### [Exercise data]
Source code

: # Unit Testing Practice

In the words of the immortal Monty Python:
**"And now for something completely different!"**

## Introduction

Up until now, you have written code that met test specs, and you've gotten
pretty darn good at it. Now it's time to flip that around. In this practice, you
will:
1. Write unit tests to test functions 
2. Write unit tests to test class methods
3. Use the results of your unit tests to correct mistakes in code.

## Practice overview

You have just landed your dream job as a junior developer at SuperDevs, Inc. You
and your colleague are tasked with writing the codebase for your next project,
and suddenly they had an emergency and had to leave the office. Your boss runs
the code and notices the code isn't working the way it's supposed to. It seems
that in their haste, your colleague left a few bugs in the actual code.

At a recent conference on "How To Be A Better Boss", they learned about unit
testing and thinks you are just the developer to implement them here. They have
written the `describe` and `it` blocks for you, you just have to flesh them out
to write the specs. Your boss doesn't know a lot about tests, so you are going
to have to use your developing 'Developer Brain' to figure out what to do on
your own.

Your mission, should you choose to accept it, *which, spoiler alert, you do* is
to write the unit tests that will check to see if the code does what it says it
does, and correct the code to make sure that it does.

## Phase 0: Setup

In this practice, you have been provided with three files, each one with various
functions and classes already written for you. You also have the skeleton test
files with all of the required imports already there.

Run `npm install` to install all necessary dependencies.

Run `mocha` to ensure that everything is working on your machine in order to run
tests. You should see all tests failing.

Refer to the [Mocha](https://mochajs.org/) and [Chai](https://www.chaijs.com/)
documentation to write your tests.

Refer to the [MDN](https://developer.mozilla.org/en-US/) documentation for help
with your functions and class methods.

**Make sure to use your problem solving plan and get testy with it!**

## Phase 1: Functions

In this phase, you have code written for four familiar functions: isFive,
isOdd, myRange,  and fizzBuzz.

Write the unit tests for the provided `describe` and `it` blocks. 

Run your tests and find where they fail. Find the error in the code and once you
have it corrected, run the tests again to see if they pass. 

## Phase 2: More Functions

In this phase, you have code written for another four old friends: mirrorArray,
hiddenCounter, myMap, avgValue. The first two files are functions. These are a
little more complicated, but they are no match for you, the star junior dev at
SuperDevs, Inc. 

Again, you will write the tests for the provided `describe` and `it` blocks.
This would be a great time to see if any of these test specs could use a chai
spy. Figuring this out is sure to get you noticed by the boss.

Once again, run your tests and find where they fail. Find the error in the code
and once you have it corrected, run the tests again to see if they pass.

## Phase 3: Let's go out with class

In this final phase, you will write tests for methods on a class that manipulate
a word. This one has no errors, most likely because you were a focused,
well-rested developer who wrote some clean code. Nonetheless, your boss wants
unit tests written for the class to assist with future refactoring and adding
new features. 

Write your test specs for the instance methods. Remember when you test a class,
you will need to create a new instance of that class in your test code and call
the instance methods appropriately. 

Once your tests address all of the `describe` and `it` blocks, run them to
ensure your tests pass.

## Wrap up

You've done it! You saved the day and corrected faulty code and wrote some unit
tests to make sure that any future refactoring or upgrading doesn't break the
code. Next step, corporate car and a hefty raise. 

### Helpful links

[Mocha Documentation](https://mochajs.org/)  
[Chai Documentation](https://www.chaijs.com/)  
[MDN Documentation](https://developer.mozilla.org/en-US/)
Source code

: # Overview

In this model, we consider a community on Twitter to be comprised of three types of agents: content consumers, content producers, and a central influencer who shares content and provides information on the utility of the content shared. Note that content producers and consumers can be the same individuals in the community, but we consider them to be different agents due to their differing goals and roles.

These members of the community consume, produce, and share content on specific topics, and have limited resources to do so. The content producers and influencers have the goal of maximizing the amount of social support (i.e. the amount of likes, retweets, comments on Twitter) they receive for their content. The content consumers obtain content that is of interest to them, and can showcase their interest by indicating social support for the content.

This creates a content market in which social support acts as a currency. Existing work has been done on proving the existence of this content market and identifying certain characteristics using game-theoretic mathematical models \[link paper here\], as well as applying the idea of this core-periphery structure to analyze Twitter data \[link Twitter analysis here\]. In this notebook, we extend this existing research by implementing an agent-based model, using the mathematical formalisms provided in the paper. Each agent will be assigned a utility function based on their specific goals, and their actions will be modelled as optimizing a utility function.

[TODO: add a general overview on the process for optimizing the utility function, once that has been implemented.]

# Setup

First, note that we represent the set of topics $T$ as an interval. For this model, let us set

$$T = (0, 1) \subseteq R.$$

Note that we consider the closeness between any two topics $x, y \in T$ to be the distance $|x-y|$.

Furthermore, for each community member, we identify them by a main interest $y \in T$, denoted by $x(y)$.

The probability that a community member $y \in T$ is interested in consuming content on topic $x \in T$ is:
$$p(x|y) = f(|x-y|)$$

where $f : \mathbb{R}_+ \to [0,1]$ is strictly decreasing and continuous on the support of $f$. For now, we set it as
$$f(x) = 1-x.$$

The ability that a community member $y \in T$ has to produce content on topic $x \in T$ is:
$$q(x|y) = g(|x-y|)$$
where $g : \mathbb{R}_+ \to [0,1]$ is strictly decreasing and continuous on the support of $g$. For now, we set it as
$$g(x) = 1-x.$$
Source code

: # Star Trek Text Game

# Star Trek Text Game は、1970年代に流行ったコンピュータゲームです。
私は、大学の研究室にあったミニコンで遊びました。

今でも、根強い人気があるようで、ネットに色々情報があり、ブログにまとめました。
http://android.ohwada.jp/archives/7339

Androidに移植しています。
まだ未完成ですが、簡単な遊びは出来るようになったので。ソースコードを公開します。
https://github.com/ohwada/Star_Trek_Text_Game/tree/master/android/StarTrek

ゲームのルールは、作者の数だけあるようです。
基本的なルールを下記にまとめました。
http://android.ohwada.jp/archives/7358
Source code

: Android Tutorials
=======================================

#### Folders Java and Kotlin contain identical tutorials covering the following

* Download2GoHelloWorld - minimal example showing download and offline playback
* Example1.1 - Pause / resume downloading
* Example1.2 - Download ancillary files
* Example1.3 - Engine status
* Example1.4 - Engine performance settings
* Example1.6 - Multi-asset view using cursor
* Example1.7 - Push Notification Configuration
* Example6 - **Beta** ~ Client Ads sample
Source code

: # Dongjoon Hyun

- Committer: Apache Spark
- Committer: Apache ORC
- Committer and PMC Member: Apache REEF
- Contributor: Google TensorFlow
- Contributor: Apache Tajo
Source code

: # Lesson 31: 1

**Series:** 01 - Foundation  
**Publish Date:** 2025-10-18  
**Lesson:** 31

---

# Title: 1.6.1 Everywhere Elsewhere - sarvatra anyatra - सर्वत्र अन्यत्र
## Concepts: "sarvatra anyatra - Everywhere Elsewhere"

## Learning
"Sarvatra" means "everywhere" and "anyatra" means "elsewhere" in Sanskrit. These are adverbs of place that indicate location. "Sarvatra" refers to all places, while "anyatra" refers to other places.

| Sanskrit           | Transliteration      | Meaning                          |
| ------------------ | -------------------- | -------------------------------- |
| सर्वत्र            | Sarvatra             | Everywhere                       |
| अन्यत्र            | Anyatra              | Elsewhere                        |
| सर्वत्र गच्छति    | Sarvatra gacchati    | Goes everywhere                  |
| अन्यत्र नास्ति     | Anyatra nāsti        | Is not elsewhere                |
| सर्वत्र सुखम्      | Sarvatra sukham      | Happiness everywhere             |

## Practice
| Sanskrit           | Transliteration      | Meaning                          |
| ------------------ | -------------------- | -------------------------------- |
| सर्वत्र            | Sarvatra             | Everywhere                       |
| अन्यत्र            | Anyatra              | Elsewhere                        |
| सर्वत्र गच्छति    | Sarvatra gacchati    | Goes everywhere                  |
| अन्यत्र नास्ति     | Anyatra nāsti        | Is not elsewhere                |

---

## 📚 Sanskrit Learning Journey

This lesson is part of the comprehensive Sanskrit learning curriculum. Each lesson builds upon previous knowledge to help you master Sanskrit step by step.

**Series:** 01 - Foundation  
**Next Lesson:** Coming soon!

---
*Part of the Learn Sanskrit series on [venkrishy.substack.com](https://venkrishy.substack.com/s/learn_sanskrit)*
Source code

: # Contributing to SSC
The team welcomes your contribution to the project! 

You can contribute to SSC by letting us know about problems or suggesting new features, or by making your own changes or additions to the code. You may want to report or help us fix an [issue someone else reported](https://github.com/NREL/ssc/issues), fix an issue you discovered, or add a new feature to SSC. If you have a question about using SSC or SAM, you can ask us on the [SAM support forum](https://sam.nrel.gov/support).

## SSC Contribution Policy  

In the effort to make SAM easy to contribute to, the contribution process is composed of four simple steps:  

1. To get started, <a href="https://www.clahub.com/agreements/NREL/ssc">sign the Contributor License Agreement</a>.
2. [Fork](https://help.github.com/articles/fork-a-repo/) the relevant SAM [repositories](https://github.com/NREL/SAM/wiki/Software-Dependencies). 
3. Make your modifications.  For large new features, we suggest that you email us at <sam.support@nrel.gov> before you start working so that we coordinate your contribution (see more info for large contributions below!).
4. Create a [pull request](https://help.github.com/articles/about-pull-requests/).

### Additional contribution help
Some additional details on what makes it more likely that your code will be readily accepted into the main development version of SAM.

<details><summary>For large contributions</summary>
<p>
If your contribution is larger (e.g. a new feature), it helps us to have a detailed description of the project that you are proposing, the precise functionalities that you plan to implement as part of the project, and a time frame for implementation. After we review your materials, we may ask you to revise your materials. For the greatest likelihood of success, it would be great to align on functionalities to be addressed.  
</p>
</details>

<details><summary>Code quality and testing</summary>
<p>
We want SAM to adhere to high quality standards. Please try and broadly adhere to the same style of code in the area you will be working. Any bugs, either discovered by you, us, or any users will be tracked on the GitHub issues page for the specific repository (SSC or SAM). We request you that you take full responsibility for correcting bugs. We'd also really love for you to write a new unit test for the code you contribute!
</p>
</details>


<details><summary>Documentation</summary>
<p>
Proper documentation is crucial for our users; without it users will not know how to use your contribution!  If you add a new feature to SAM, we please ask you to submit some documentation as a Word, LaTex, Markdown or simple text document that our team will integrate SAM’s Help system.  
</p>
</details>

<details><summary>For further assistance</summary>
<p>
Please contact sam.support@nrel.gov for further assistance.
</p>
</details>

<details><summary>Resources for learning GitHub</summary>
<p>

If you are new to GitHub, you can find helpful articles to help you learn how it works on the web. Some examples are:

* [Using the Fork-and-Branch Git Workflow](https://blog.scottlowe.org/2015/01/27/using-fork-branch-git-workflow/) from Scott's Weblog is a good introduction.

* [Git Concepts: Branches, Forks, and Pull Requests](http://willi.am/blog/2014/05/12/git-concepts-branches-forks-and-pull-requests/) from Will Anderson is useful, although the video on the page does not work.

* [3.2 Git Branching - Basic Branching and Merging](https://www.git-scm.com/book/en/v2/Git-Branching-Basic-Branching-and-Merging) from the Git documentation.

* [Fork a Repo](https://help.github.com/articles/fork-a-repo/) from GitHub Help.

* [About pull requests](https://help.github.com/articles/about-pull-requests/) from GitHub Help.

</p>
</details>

### [Your task]
In the records above, each line with the string "contribute" should be copied.

### [Answer section]
You can contribute to SSC by letting us know about problems or suggesting new features, or by making your own changes or additions to the code. You may want to report or help us fix an [issue someone else reported](https://github.com/NREL/ssc/issues), fix an issue you discovered, or add a new feature to SSC. If you have a question about using SSC or SAM, you can ask us on the [SAM support forum](https://sam.nrel.gov/support).
In the effort to make SAM easy to contribute to, the contribution process is composed of four simple steps:  
We want SAM to adhere to high quality standards. Please try and broadly adhere to the same style of code in the area you will be working. Any bugs, either discovered by you, us, or any users will be tracked on the GitHub issues page for the specific repository (SSC or SAM). We request you that you take full responsibility for correcting bugs. We'd also really love for you to write a new unit test for the code you contribute!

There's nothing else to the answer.